Tablica

Wszystkie kazania dzisiaj są o krzyżu. Tylko moje było inne: o tablicy rejestracyjnej.

Piłat kazał napisać na desce oliwnej w trzech językach, że Ten ma krzyżu poniżej, to Jezus Nazarejczyk Król Żydowski (po łacinie i w skrócie INRI).

Czy dorwała do naszych czasów? Podobno widziano ją w Ukrainie koło Mariupola. Pewna rodzina wsiadła w samochód, żeby wyrwać się z żelaznych objęć wojny. Zaraz za miastem w samochód uderzył rosyjski pocisk. Spaliło się auto i rodzina w nim, wszystkie rzeczy i dokumenty – nie wiadomo kto to był. Jacyś dobrzy ludzie wyjęli zwęglone szczątki z wraku i zrobili im tam na miejscu pochówek. W ziemię wybili krzyż. Ale sam krzyż, to mało. A nazwiska ofiar nieznane. Wiec przybili do krzyża tablicę rejestracyjną z ich samochodu. Może ktoś później zidentyfikuje ofiary?
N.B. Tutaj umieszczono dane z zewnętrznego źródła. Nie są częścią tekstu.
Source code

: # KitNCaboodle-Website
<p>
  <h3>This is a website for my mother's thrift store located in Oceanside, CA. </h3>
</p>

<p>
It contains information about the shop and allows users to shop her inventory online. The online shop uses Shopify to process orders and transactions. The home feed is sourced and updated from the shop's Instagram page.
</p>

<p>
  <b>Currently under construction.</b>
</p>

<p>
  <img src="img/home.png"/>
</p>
Kiedy usłyszałem te historię, pomyślałem sobie, że dziś – w Wielki Piątek 2022 – nad głową Ukrzyżowanego nie ma oliwnej tabliczki z literami INRI, tylko aluminiowa, pogięta wybuchem, tablica rejestracyjna samochodu z Mariupola, przybitego do krzyża rosyjskim pociskiem. A Pan Jezus wciąż umiera w niewinnych.

(W Bazylice Krzyża Świętego w Rzymie niby mają fragment tej tabliczki Piłata, ale gdy go przebadano metodą radiowęglową, okazało się, że liczy sobie dopiero 1000 lat. Więc to co najwyżej kopia.)